Manipulating thermal conductivity through substrate coupling
Zhixin Guo, Dier Zhang, Xin-Gao Gong

TL;DR
This paper introduces a novel substrate coupling method to manipulate thermal conductivity, showing that substrate interactions can both decrease and increase thermal transport by affecting phonon scattering and band structure.
Contribution
The study reveals that substrate coupling can be used to enhance thermal conductivity by reducing anharmonic phonon scattering, a new approach for thermal management in nanomaterials.
Findings
Substrate coupling can increase thermal conductivity at specific regions.
Thermal conductivity manipulation achieved without altering material structures.

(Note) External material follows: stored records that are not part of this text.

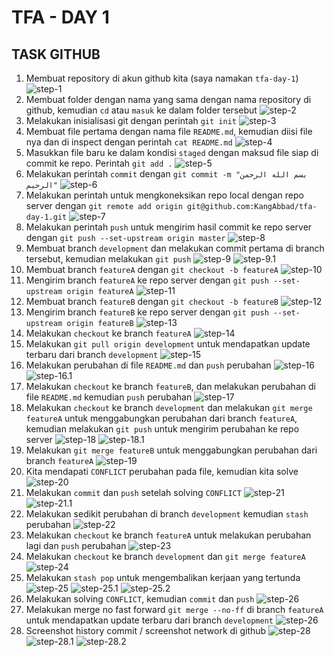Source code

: # TFA - DAY 1

## TASK GITHUB

1. Membuat repository di akun github kita (saya namakan `tfa-day-1`)
  ![step-1](https://github.com/KangAbbad/tfa-day-1/blob/featureA/images/ss-1.png?raw=true)
2. Membuat folder dengan nama yang sama dengan nama repository di github, kemudian `cd` atau `masuk` ke dalam folder tersebut
  ![step-2](https://github.com/KangAbbad/tfa-day-1/blob/featureA/images/ss-2.png?raw=true)
3. Melakukan inisialisasi git dengan perintah `git init`
  ![step-3](https://github.com/KangAbbad/tfa-day-1/blob/featureA/images/ss-3.png?raw=true)
4. Membuat file pertama dengan nama file `README.md`, kemudian diisi file nya dan di inspect dengan perintah `cat README.md`
  ![step-4](https://github.com/KangAbbad/tfa-day-1/blob/featureA/images/ss-4.png?raw=true)
5. Masukkan file baru ke dalam kondisi `staged` dengan maksud file siap di commit ke repo. Perintah `git add .`
  ![step-5](https://github.com/KangAbbad/tfa-day-1/blob/featureA/images/ss-5.png?raw=true)
6. Melakukan perintah `commit` dengan `git commit -m "بسم الله الرحمن الرحيم"`
  ![step-6](https://github.com/KangAbbad/tfa-day-1/blob/featureA/images/ss-6.png?raw=true)
7. Melakukan perintah untuk mengkoneksikan repo local dengan repo server dengan `git remote add origin git@github.com:KangAbbad/tfa-day-1.git`
  ![step-7](https://github.com/KangAbbad/tfa-day-1/blob/featureA/images/ss-7.png?raw=true)
8. Melakukan perintah `push` untuk mengirim hasil commit ke repo server dengan `git push --set-upstream origin master`
  ![step-8](https://github.com/KangAbbad/tfa-day-1/blob/featureA/images/ss-8.png?raw=true)
9. Membuat branch `development` dan melakukan commit pertama di branch tersebut, kemudian melakukan `git push`
  ![step-9](https://github.com/KangAbbad/tfa-day-1/blob/featureA/images/ss-9.png?raw=true)
  ![step-9.1](https://github.com/KangAbbad/tfa-day-1/blob/featureA/images/ss-10.png?raw=true)
10. Membuat branch `featureA` dengan `git checkout -b featureA`
  ![step-10](https://github.com/KangAbbad/tfa-day-1/blob/featureA/images/ss-11.png?raw=true)
11. Mengirim branch `featureA` ke repo server dengan `git push --set-upstream origin featureA`
  ![step-11](https://github.com/KangAbbad/tfa-day-1/blob/featureA/images/ss-12.png?raw=true)
12. Membuat branch `featureB` dengan `git checkout -b featureB`
  ![step-12](https://github.com/KangAbbad/tfa-day-1/blob/featureA/images/ss-13.png?raw=true)
13. Mengirim branch `featureB` ke repo server dengan `git push --set-upstream origin featureB`
  ![step-13](https://github.com/KangAbbad/tfa-day-1/blob/featureA/images/ss-14.png?raw=true)
14. Melakukan `checkout` ke branch `featureA`
  ![step-14](https://github.com/KangAbbad/tfa-day-1/blob/featureA/images/ss-44.png?raw=true)
15. Melakukan `git pull origin development` untuk mendapatkan update terbaru dari branch `development`
  ![step-15](https://github.com/KangAbbad/tfa-day-1/blob/featureA/images/ss-19.png?raw=true)
16. Melakukan perubahan di file `README.md` dan `push` perubahan
  ![step-16](https://github.com/KangAbbad/tfa-day-1/blob/featureA/images/ss-21.png?raw=true)
  ![step-16.1](https://github.com/KangAbbad/tfa-day-1/blob/featureA/images/ss-23.png?raw=true)
17. Melakukan `checkout` ke branch `featureB`, dan melakukan perubahan di file `README.md` kemudian `push` perubahan
  ![step-17](https://github.com/KangAbbad/tfa-day-1/blob/featureA/images/ss-23.png?raw=true)
18. Melakukan `checkout` ke branch `development` dan melakukan `git merge featureA` untuk menggabungkan perubahan dari branch `featureA`, kemudian melakukan `git push` untuk mengirim perubahan ke repo server
  ![step-18](https://github.com/KangAbbad/tfa-day-1/blob/featureA/images/ss-26.png?raw=true)
  ![step-18.1](https://github.com/KangAbbad/tfa-day-1/blob/featureA/images/ss-46.png?raw=true)
19. Melakukan `git merge featureB` untuk menggabungkan perubahan dari branch `featureA`
  ![step-19](https://github.com/KangAbbad/tfa-day-1/blob/featureA/images/ss-27.png?raw=true)
20. Kita mendapati `CONFLICT` perubahan pada file, kemudian kita solve
  ![step-20](https://github.com/KangAbbad/tfa-day-1/blob/featureA/images/ss-28.png?raw=true)
21. Melakukan `commit` dan `push` setelah solving `CONFLICT`
  ![step-21](https://github.com/KangAbbad/tfa-day-1/blob/featureA/images/ss-29.png?raw=true)
  ![step-21.1](https://github.com/KangAbbad/tfa-day-1/blob/featureA/images/ss-30.png?raw=true)
22. Melakukan sedikit perubahan di branch `development` kemudian `stash` perubahan
  ![step-22](https://github.com/KangAbbad/tfa-day-1/blob/featureA/images/ss-47.png?raw=true)
23. Melakukan `checkout` ke branch `featureA` untuk melakukan perubahan lagi dan `push` perubahan
  ![step-23](https://github.com/KangAbbad/tfa-day-1/blob/featureA/images/ss-32.png?raw=true)
24. Melakukan `checkout` ke branch `development` dan `git merge featureA`
  ![step-24](https://github.com/KangAbbad/tfa-day-1/blob/featureA/images/ss-34.png?raw=true)
25. Melakukan `stash pop` untuk mengembalikan kerjaan yang tertunda
  ![step-25](https://github.com/KangAbbad/tfa-day-1/blob/featureA/images/ss-37.png?raw=true)
  ![step-25.1](https://github.com/KangAbbad/tfa-day-1/blob/featureA/images/ss-38.png?raw=true)
  ![step-25.2](https://github.com/KangAbbad/tfa-day-1/blob/featureA/images/ss-39.png?raw=true)
26. Melakukan solving `CONFLICT`, kemudian `commit` dan `push`
  ![step-26](https://github.com/KangAbbad/tfa-day-1/blob/featureA/images/ss-40.png?raw=true)
27. Melakukan merge no fast forward `git merge --no-ff` di branch `featureA` untuk mendapatkan update terbaru dari branch `development`
  ![step-26](https://github.com/KangAbbad/tfa-day-1/blob/featureA/images/ss-45.png?raw=true)
28. Screenshot history commit / screenshot network di github
  ![step-28](https://github.com/KangAbbad/tfa-day-1/blob/featureA/images/ss-41.png?raw=true)
  ![step-28.1](https://github.com/KangAbbad/tfa-day-1/blob/featureA/images/ss-42.png?raw=true)
  ![step-28.2](https://github.com/KangAbbad/tfa-day-1/blob/featureA/images/ss-43.png?raw=true)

Demonstrated with double-walled carbon nanotubes and ice nanotubes.
Abstract
We report a new approach to the thermal conductivity manipulation -- substrate coupling. Generally, the phonon scattering with substrates can decrease the thermal conductivity, as observed in recent experiments. However, we find that at certain regions, the coupling to substrates can increase the thermal conductivity due to a reduction of anharmonic phonon scattering induced by shift of the phonon band to the low wave vector. In this way, the thermal conductivity can be efficiently manipulated via coupling to different substrates, without changing or destroying the material structures. This idea is demonstrated by calculating the thermal conductivity of modified double-walled carbon nanotubes and also by the ice nanotubes coupled within carbon nanotubes.